Nico Nesyba (*1984 in Schweinfurt) begann seine musikalische Ausbildung bei Gerda Hirsch und Uwe Schachner. Früh schon wurde er von der Karl-Haus-Stiftung gefördert. Sein Studium an der Musikhochschule Würzburg bei Prof. Orfeo Mandozzi schloss er mit pädagogischem und künstlerischem Diplom ab. Ergänzend arbeitete er auf Meisterkursen mit namhaften Cellisten wie Wolfgang Boettcher, Troels Svane und Pieter Wispelwey an seinem künstlerischen Profil. Impulse für kammermusikalisches Arbeiten erhielt er vom Juilliard-String-Quartet, dem Mandelring Quartett sowie von Armin Fuchs. 2012 war er beim Sinfonieorchester Aachen und 2013 bei den Hofer Symphonikern engagiert. Neben der klassischen Literatur für Violoncello beschäftigt er sich umfassend mit zeitgenössischer Musik.
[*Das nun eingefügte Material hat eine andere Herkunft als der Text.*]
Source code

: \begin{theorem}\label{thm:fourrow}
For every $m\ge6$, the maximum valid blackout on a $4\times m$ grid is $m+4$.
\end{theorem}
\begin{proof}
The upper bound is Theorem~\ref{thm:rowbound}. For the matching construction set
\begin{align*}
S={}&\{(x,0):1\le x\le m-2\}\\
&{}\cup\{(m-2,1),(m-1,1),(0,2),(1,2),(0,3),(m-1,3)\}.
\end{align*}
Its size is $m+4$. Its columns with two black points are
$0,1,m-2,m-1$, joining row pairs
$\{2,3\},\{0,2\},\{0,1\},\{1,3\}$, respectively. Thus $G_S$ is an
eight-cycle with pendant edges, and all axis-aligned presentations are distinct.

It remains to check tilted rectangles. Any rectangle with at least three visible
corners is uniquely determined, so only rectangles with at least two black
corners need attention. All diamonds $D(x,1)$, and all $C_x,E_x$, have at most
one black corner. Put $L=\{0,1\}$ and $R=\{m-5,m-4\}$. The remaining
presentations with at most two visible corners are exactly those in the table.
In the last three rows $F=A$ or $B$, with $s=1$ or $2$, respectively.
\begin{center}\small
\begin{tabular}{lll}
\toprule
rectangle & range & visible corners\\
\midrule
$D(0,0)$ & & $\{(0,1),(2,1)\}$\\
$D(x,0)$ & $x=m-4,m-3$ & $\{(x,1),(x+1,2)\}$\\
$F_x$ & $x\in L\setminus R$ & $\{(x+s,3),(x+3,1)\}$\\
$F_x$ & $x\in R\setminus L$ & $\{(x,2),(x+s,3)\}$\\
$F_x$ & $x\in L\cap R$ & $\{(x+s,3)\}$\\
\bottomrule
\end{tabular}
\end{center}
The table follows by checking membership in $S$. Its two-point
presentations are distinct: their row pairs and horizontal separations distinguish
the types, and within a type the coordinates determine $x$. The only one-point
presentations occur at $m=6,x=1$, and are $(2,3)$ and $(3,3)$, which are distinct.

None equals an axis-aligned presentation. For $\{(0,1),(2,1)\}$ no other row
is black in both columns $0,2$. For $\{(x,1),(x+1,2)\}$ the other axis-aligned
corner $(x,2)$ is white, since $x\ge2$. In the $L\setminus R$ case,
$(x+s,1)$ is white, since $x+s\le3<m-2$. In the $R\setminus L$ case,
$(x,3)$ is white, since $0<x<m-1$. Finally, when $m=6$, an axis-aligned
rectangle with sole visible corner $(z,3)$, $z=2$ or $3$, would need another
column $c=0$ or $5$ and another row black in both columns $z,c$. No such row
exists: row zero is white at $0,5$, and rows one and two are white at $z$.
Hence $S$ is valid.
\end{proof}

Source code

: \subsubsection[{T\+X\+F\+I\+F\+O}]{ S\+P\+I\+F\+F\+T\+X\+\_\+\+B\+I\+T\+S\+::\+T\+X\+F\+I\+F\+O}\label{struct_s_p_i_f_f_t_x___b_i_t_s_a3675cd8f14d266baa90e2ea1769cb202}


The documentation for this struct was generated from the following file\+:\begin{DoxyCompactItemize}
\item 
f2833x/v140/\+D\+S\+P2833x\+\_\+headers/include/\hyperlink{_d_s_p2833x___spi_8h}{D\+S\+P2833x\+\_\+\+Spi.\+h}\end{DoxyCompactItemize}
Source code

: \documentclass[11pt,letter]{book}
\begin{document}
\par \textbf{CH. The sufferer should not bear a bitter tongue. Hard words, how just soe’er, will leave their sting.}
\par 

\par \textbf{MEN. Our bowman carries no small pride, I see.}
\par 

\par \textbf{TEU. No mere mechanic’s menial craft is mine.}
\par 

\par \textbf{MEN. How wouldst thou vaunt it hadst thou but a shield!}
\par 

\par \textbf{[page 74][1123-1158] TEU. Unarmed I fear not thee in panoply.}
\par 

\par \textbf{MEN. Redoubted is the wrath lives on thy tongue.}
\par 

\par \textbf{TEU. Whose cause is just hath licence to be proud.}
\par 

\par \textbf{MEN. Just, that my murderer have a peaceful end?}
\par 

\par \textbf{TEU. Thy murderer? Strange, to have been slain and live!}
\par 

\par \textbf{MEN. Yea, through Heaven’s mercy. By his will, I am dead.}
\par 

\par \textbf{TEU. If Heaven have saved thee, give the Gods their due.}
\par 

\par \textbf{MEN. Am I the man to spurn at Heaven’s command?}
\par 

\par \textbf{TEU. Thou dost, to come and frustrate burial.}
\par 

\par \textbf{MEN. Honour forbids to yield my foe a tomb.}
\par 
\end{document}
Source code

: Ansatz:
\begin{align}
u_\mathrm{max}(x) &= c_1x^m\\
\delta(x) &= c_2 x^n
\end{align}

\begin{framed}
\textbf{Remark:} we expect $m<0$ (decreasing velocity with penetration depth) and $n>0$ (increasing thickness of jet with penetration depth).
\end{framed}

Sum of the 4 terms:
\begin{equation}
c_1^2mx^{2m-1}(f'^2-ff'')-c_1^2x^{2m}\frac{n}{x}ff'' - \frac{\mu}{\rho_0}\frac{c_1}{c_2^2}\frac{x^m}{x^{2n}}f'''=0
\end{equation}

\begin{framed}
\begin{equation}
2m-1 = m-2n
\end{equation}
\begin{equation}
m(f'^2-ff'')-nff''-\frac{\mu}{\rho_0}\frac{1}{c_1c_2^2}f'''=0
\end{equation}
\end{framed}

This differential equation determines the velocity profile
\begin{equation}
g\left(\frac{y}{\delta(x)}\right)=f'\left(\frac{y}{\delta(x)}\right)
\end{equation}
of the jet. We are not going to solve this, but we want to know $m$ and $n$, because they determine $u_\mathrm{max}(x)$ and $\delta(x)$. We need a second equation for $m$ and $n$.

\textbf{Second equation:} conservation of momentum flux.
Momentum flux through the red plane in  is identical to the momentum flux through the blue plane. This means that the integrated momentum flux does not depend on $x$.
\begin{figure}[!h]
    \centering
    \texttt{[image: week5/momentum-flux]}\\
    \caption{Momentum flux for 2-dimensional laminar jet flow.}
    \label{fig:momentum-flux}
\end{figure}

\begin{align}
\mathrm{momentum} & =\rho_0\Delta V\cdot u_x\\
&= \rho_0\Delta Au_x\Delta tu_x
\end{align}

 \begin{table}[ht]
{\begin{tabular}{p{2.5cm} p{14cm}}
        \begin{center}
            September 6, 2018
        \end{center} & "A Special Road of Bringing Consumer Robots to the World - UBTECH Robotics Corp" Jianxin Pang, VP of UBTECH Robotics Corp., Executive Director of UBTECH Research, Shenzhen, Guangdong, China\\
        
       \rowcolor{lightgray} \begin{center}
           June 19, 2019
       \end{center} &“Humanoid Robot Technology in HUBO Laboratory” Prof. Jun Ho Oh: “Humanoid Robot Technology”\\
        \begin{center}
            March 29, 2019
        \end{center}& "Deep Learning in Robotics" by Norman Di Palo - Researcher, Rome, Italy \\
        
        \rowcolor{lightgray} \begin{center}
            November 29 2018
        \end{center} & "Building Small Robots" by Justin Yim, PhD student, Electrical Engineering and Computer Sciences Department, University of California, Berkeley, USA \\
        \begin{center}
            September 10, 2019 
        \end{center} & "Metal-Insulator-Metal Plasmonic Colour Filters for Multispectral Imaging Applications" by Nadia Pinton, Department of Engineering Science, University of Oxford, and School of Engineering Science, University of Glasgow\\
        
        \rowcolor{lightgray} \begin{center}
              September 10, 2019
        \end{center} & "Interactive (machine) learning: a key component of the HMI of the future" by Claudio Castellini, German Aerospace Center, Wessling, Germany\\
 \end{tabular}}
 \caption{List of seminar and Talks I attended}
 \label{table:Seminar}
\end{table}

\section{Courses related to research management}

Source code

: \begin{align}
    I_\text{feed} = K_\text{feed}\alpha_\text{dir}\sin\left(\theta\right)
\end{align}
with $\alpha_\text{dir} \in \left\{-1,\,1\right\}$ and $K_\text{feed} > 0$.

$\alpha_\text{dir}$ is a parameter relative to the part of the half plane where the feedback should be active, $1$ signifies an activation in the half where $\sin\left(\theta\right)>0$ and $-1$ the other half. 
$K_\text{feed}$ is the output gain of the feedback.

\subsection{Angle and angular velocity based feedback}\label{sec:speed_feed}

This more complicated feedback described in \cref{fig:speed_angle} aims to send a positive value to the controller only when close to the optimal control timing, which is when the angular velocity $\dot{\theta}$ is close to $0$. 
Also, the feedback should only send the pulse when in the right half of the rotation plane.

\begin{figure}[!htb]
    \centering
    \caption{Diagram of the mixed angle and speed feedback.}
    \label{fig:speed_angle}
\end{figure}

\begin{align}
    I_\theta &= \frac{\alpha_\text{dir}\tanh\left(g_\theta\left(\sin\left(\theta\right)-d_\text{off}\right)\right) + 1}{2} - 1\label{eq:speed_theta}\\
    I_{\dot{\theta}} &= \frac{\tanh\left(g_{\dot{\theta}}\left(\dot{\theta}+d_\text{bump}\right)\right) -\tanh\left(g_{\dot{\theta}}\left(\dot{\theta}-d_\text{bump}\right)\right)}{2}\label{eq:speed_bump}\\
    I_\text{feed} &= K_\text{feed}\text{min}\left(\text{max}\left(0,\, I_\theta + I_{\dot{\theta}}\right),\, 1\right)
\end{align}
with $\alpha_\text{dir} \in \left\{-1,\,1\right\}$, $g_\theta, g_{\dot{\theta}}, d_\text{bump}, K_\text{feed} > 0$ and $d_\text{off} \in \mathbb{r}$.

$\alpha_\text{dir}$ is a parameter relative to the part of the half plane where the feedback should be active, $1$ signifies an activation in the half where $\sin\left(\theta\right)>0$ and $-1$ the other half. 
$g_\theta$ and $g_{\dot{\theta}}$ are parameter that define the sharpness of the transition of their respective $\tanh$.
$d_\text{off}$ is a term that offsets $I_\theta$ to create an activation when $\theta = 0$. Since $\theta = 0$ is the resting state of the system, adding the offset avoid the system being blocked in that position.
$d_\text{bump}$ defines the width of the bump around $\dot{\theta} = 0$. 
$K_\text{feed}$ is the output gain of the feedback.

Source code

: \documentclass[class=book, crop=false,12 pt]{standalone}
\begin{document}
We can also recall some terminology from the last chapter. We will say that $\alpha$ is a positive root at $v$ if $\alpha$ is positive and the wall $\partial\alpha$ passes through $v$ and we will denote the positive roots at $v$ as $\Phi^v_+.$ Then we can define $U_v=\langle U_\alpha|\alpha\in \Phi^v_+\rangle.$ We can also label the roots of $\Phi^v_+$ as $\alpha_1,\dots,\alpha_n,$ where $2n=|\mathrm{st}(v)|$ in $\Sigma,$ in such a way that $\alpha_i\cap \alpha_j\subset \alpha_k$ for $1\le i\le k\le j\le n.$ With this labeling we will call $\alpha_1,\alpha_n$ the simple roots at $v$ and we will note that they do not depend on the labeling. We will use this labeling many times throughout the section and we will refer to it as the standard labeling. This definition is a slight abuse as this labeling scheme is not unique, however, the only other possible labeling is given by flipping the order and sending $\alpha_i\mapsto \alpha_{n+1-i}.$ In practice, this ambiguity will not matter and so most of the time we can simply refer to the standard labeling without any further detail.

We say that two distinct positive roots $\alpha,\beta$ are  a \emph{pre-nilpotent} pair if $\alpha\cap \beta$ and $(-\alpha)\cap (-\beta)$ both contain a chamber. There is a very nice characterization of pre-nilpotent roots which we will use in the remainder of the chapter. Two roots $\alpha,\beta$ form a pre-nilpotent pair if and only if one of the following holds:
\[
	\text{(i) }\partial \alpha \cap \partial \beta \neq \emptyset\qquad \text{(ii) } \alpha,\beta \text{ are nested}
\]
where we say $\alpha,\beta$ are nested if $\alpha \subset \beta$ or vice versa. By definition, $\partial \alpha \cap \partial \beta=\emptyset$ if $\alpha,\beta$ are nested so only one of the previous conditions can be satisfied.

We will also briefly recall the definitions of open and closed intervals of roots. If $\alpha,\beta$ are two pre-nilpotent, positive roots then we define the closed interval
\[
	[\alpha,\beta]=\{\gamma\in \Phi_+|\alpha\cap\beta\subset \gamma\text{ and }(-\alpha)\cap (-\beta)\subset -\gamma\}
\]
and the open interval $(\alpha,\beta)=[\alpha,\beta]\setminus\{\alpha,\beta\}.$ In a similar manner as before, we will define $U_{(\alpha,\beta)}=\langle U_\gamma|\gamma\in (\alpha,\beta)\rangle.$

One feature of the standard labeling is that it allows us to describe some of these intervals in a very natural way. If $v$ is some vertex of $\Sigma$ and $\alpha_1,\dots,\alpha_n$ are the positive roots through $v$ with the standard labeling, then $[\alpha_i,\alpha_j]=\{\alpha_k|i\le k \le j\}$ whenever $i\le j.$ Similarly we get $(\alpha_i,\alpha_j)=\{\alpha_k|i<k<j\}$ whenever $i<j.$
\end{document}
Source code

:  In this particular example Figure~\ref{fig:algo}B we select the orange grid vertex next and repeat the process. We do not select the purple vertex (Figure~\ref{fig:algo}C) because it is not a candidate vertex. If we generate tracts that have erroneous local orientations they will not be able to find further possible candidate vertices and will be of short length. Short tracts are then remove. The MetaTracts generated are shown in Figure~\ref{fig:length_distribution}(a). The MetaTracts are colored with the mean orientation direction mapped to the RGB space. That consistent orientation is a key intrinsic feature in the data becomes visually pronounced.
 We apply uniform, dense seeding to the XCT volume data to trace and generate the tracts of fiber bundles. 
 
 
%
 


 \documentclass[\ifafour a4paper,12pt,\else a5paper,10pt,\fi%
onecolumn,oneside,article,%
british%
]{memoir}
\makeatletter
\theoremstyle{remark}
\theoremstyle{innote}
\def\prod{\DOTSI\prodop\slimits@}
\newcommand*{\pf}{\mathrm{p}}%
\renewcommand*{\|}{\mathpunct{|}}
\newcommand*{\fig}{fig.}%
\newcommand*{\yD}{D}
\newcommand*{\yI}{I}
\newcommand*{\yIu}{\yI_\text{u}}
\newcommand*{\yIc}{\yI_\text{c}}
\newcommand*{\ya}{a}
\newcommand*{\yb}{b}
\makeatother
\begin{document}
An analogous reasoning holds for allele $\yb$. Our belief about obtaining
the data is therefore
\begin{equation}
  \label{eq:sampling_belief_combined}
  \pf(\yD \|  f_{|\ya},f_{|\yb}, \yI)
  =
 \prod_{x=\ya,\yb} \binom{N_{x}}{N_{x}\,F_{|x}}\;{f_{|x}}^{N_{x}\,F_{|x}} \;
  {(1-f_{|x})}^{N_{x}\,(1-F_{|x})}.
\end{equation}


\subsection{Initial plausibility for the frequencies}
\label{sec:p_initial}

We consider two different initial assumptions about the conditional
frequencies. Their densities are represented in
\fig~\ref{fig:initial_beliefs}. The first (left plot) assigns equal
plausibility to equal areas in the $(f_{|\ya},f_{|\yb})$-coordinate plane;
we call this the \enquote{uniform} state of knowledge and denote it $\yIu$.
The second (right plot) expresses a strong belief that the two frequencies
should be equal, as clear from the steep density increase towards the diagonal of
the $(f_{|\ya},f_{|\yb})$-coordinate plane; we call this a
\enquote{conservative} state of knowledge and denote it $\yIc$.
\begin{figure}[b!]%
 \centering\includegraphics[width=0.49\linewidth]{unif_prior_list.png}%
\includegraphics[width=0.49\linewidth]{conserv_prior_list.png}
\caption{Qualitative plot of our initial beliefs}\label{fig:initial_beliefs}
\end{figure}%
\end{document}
So war er an den Würzburger „Tagen der Neuen Musik“ mit Werken von Hanna Kulenty, Iannis Xenakis, Johannes Schöllhorn, Pierre Boulez und Dieter Schnebel zu hören. Nico Nesyba arbeitet regelmäßig mit Jazzensembles zusammen. Mit dem Gerhard Schäfer Septett war er beim Jazzfestival Würzburg 2015 zu hören. Aktuell spielt er im Ensemble EDEN. Schon während seines Studiums war Nico Nesyba als Instrumentallehrer aktiv. Er unterrichtet seit dem Schuljahr 2016 an der Kreismusikschule Fürstenfeldbruck.